### Your instructions
All that should come back is the lines of the data below from the one containing "that the resulting" to the one containing "rules. According to", inclusive, exactly as they stand.

### Records to use
"""

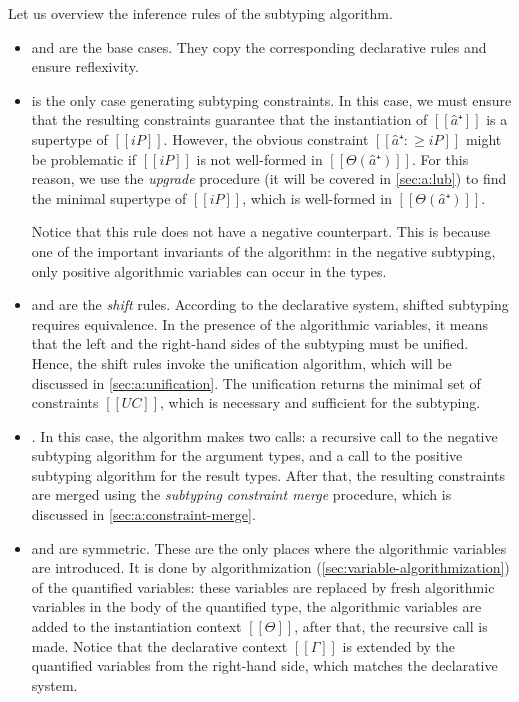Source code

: Let us overview the inference rules of the subtyping algorithm.
\begin{itemize}
  \item {} and  
    are the base cases. They copy the corresponding declarative rules and
    ensure reflexivity.
  \item {} is the only case generating 
    subtyping constraints. In this case, we must ensure
    that the resulting constraints guarantee that the instantiation of 
    $[[â⁺]]$ is a supertype of $[[iP]]$.
    However, the obvious constraint $[[â⁺ :≥ iP]]$ might be problematic
    if  $[[iP]]$ is not well-formed in $[[Θ(â⁺)]]$. For this reason,
    we use the \emph{upgrade} procedure (it will be covered in \cref{sec:a:lub})
    to find the minimal supertype of $[[iP]]$, which is well-formed in $[[Θ(â⁺)]]$. 

    Notice that this rule does not have a negative counterpart. This is
    because one of the important invariants of the algorithm: 
    in the negative subtyping, only positive algorithmic variables
    can occur in the types. 
    
  \item {} and  are the
    \emph{shift} rules. According to the declarative system,
    shifted subtyping requires equivalence. In the presence of the algorithmic 
    variables, it means that the left and the right-hand sides of the subtyping
    must be unified. Hence, the shift rules invoke the unification algorithm, 
    which will be discussed in \cref{sec:a:unification}. The unification 
    returns the minimal set of constraints $[[UC]]$, which is necessary
    and sufficient for the subtyping. 

  \item {}.
    In this case, the algorithm makes two calls:
    a recursive call to the negative subtyping algorithm for the argument types,
    and a call to the positive subtyping algorithm for the result types.
    After that, the resulting constraints are merged using the
    \emph{subtyping constraint merge} procedure, 
    which is discussed in \cref{sec:a:constraint-merge}.
  \item {} and 
    are symmetric. These are the only places where 
    the algorithmic variables are introduced.
    It is done by algorithmization (\cref{sec:variable-algorithmization}) 
    of the quantified variables: these variables are replaced by 
    fresh algorithmic variables in the body of the quantified type,
    the algorithmic variables are added to the instantiation context $[[Θ]]$,
    after that, the recursive call is made. Notice that the declarative context
    $[[Γ]]$ is extended by the quantified variables from the right-hand side,
    which matches the declarative system.
\end{itemize}


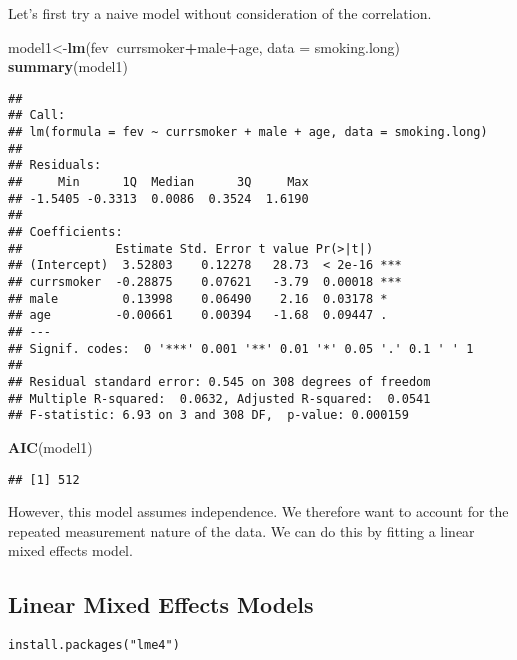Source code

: \documentclass[]{book}
\newenvironment{Shaded}{\begin{snugshade}}{\end{snugshade}}
\newcommand{\KeywordTok}[1]{\textcolor[rgb]{0.13,0.29,0.53}{\textbf{#1}}}
\newcommand{\DataTypeTok}[1]{\textcolor[rgb]{0.13,0.29,0.53}{#1}}
\newcommand{\OperatorTok}[1]{\textcolor[rgb]{0.81,0.36,0.00}{\textbf{#1}}}
\newcommand{\NormalTok}[1]{#1}
\theoremstyle{definition}
\theoremstyle{definition}
\theoremstyle{definition}
\theoremstyle{remark}
\begin{document}
Let's first try a naive model without consideration of the correlation.

\begin{Shaded}
\begin{Highlighting}[]
\NormalTok{model1<-}\KeywordTok{lm}\NormalTok{(fev}\OperatorTok{~}\NormalTok{currsmoker}\OperatorTok{+}\NormalTok{male}\OperatorTok{+}\NormalTok{age, }\DataTypeTok{data =}\NormalTok{ smoking.long) }
\KeywordTok{summary}\NormalTok{(model1)}
\end{Highlighting}
\end{Shaded}

\begin{verbatim}
## 
## Call:
## lm(formula = fev ~ currsmoker + male + age, data = smoking.long)
## 
## Residuals:
##     Min      1Q  Median      3Q     Max 
## -1.5405 -0.3313  0.0086  0.3524  1.6190 
## 
## Coefficients:
##             Estimate Std. Error t value Pr(>|t|)    
## (Intercept)  3.52803    0.12278   28.73  < 2e-16 ***
## currsmoker  -0.28875    0.07621   -3.79  0.00018 ***
## male         0.13998    0.06490    2.16  0.03178 *  
## age         -0.00661    0.00394   -1.68  0.09447 .  
## ---
## Signif. codes:  0 '***' 0.001 '**' 0.01 '*' 0.05 '.' 0.1 ' ' 1
## 
## Residual standard error: 0.545 on 308 degrees of freedom
## Multiple R-squared:  0.0632, Adjusted R-squared:  0.0541 
## F-statistic: 6.93 on 3 and 308 DF,  p-value: 0.000159
\end{verbatim}

\begin{Shaded}
\begin{Highlighting}[]
\KeywordTok{AIC}\NormalTok{(model1)}
\end{Highlighting}
\end{Shaded}

\begin{verbatim}
## [1] 512
\end{verbatim}

However, this model assumes independence. We therefore want to account
for the repeated measurement nature of the data. We can do this by
fitting a linear mixed effects model.

\subsection{Linear Mixed Effects
Models}\label{linear-mixed-effects-models}

\begin{verbatim}
install.packages("lme4")
\end{verbatim}
\end{document}
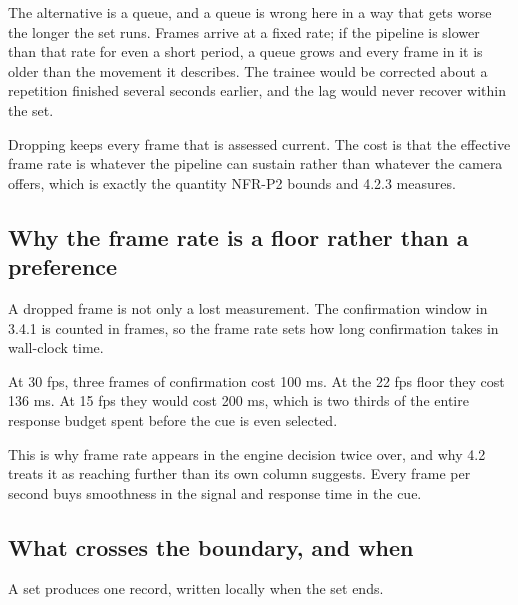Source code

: The alternative is a queue, and a queue is wrong here in a way that gets worse the longer the set runs. Frames arrive at a fixed rate; if the pipeline is slower than that rate for even a short period, a queue grows and every frame in it is older than the movement it describes. The trainee would be corrected about a repetition finished several seconds earlier, and the lag would never recover within the set.

Dropping keeps every frame that is assessed current. The cost is that the effective frame rate is whatever the pipeline can sustain rather than whatever the camera offers, which is exactly the quantity NFR-P2 bounds and 4.2.3 measures.

\subsection{Why the frame rate is a floor rather than a preference}
\label{sec:5.5.3}

A dropped frame is not only a lost measurement. The confirmation window in 3.4.1 is counted in frames, so the frame rate sets how long confirmation takes in wall-clock time.

At 30 fps, three frames of confirmation cost 100 ms. At the 22 fps floor they cost 136 ms. At 15 fps they would cost 200 ms, which is two thirds of the entire response budget spent before the cue is even selected.

This is why frame rate appears in the engine decision twice over, and why 4.2 treats it as reaching further than its own column suggests. Every frame per second buys smoothness in the signal and response time in the cue.

\subsection{What crosses the boundary, and when}
\label{sec:5.5.4}

A set produces one record, written locally when the set ends.

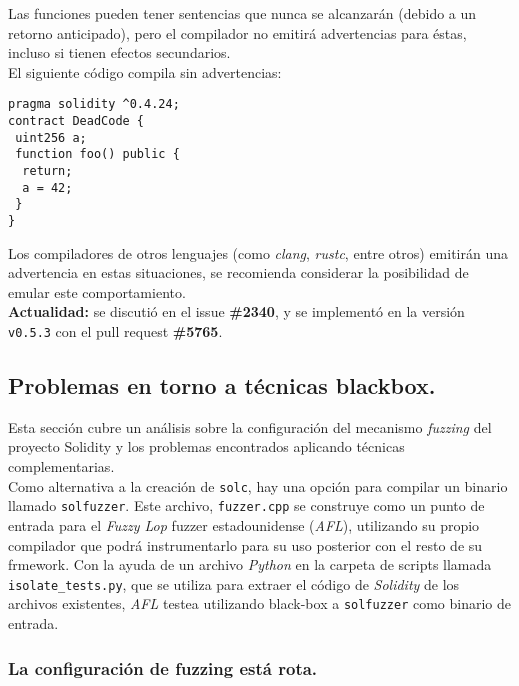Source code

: Las funciones pueden tener sentencias que nunca se alcanzarán (debido a un retorno anticipado), pero el compilador no emitirá advertencias para éstas, incluso si tienen efectos secundarios.\\
 El siguiente código compila sin advertencias:

\begin{lstlisting}[language=Solidity, caption={Código de ejemplo para dead code}] 
pragma solidity ^0.4.24;
contract DeadCode {
 uint256 a;
 function foo() public {
  return;
  a = 42;
 }
}
\end{lstlisting}

Los compiladores de otros lenguajes (como \textit{clang}, \textit{rustc}, entre otros) emitirán una advertencia en estas situaciones, se recomienda considerar la posibilidad de emular este comportamiento.\\

\textbf{Actualidad:} se discutió en el issue \textbf{\#2340}\cite{GHI2340}, y se implementó en la versión \texttt{v0.5.3} con el pull request \textbf{\#5765}\cite{GHPR5765}.\\

\subsection{Problemas en torno a técnicas blackbox.}

Esta sección cubre un análisis sobre la configuración del mecanismo \textit{fuzzing} del proyecto Solidity y los problemas encontrados aplicando técnicas complementarias.\\

Como alternativa a la creación de \texttt{solc}, hay una opción para compilar un binario llamado \texttt{solfuzzer}. Este archivo, \texttt{fuzzer.cpp} se construye como un punto de entrada para el \textit{Fuzzy Lop} fuzzer estadounidense (\textit{AFL}), utilizando su propio compilador que podrá instrumentarlo para su uso posterior con el resto de su frmework. Con la ayuda de un archivo \textit{Python} en la carpeta de scripts llamada \texttt{isolate\_tests.py}\cite{GHisolatetests}, que se utiliza para extraer el código de \textit{Solidity} de los archivos existentes, \textit{AFL} testea utilizando black-box a \texttt{solfuzzer} como binario de entrada.\\


\subsubsection{La configuración de fuzzing está rota.}

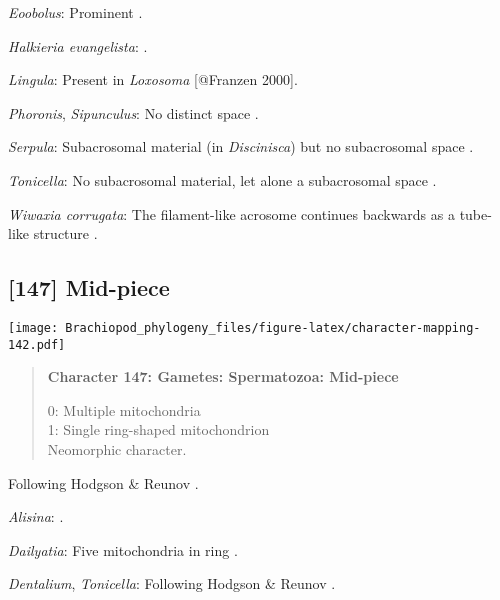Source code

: \documentclass[openany]{book}
\theoremstyle{definition}
\theoremstyle{definition}
\theoremstyle{definition}
\theoremstyle{remark}
\begin{document}
\hypertarget{Eoobolus-coding-146}{}
\emph{Eoobolus}: Prominent \citep{Afzelius1978Finestructure}.

\hypertarget{Halkieria_evangelista-coding-146}{}
\emph{Halkieria evangelista}: \citet{Rice1993}.

\hypertarget{Lingula-coding-146}{}
\emph{Lingula}: Present in \emph{Loxosoma} {[}@Franzen 2000{]}.

\hypertarget{Phoronis-coding-146}{}
\emph{Phoronis}, \emph{Sipunculus}: No distinct space \citep[in
\emph{Tubulipora};][]{Franzen1984}.

\hypertarget{Serpula-coding-146}{}
\emph{Serpula}: Subacrosomal material (in \emph{Discinisca}) but no
subacrosomal space \citep{Hodgson1994Ultrastructureof}.

\hypertarget{Tonicella-coding-146}{}
\emph{Tonicella}: No subacrosomal material, let alone a subacrosomal
space \citep[e.g.][]{Hodgson1994Ultrastructureof}.

\hypertarget{Wiwaxia_corrugata-coding-146}{}
\emph{Wiwaxia corrugata}: The filament-like acrosome continues backwards
as a tube-like structure \citep[summarized in
\citet{Jamieson1991FishEvolution}]{Franzen1980Ultrastructureof}.

\subsection*{{[}147{]} Mid-piece}\label{mid-piece}

\texttt{[image: Brachiopod\_phylogeny\_files/figure-latex/character-mapping-142.pdf]}

\begin{quote}
\textbf{Character 147: Gametes: Spermatozoa: Mid-piece}

0: Multiple mitochondria\\
1: Single ring-shaped mitochondrion\\
Neomorphic character.
\end{quote}

Following Hodgson \& Reunov \citeyearpar{Hodgson1994Ultrastructureof}.

\hypertarget{Alisina-coding-147}{}
\emph{Alisina}: \citet{DufresneDube1983}.

\hypertarget{Dailyatia-coding-147}{}
\emph{Dailyatia}: Five mitochondria in ring \citep{Gherardi2011}.

\hypertarget{Dentalium-coding-147}{}
\emph{Dentalium}, \emph{Tonicella}: Following Hodgson \& Reunov
\citeyearpar{Hodgson1994Ultrastructureof}.
\end{document}
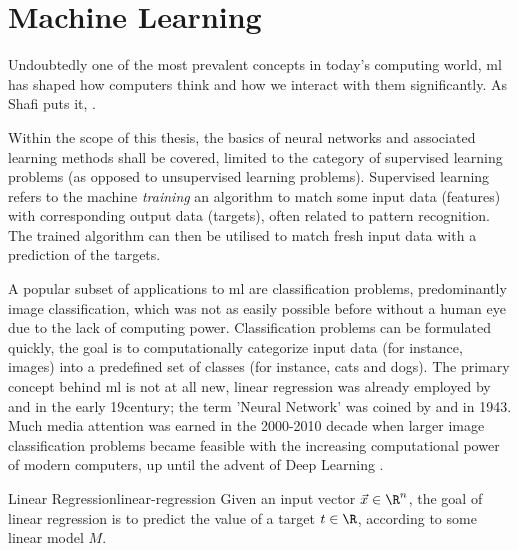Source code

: \section{Machine Learning}
\label{sec:machine-learning}
Undoubtedly one of the most prevalent concepts in today's computing world, \gls{ml} has shaped how computers think and how we interact with them significantly.
As Shafi  puts it, .

Within the scope of this thesis, the basics of neural networks and associated learning methods shall be covered, limited to the category of supervised learning problems (as opposed to unsupervised learning problems).
Supervised learning refers to the machine \textit{training} an algorithm to match some input data (features) with corresponding output data (targets), often related to pattern recognition.
The trained algorithm can then be utilised to match fresh input data with a prediction of the targets.

A popular subset of applications to \gls{ml} are classification problems, predominantly image classification, which was not as easily possible before without a human eye due to the lack of computing power.
Classification problems can be formulated quickly, the goal is to computationally categorize input data (for instance, images) into a predefined set of classes (for instance, cats and dogs).
The primary concept behind \acrlong{ml} is not at all new, linear regression was already employed by  and  in the early 19\th century; the term 'Neural Network' was coined by  and  in 1943.
Much media attention was earned in the 2000-2010 decade when larger image classification problems became feasible with the increasing computational power of modern computers, up until the advent of Deep Learning \parencite{bishop-pattern-recognition-and-ml}.

\begin{definition}{Linear Regression}{linear-regression}
  Given an input vector $\vec{x} \in \R^n$, the goal of linear regression is to predict the value of a target $t \in \R$, according to some linear model $M$.
\end{definition}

"""

### Your solution
    that the resulting constraints guarantee that the instantiation of 
    $[[â⁺]]$ is a supertype of $[[iP]]$.
    However, the obvious constraint $[[â⁺ :≥ iP]]$ might be problematic
    if  $[[iP]]$ is not well-formed in $[[Θ(â⁺)]]$. For this reason,
    we use the \emph{upgrade} procedure (it will be covered in \cref{sec:a:lub})
    to find the minimal supertype of $[[iP]]$, which is well-formed in $[[Θ(â⁺)]]$. 

    Notice that this rule does not have a negative counterpart. This is
    because one of the important invariants of the algorithm: 
    in the negative subtyping, only positive algorithmic variables
    can occur in the types. 
    
  \item {} and  are the
    \emph{shift} rules. According to the declarative system,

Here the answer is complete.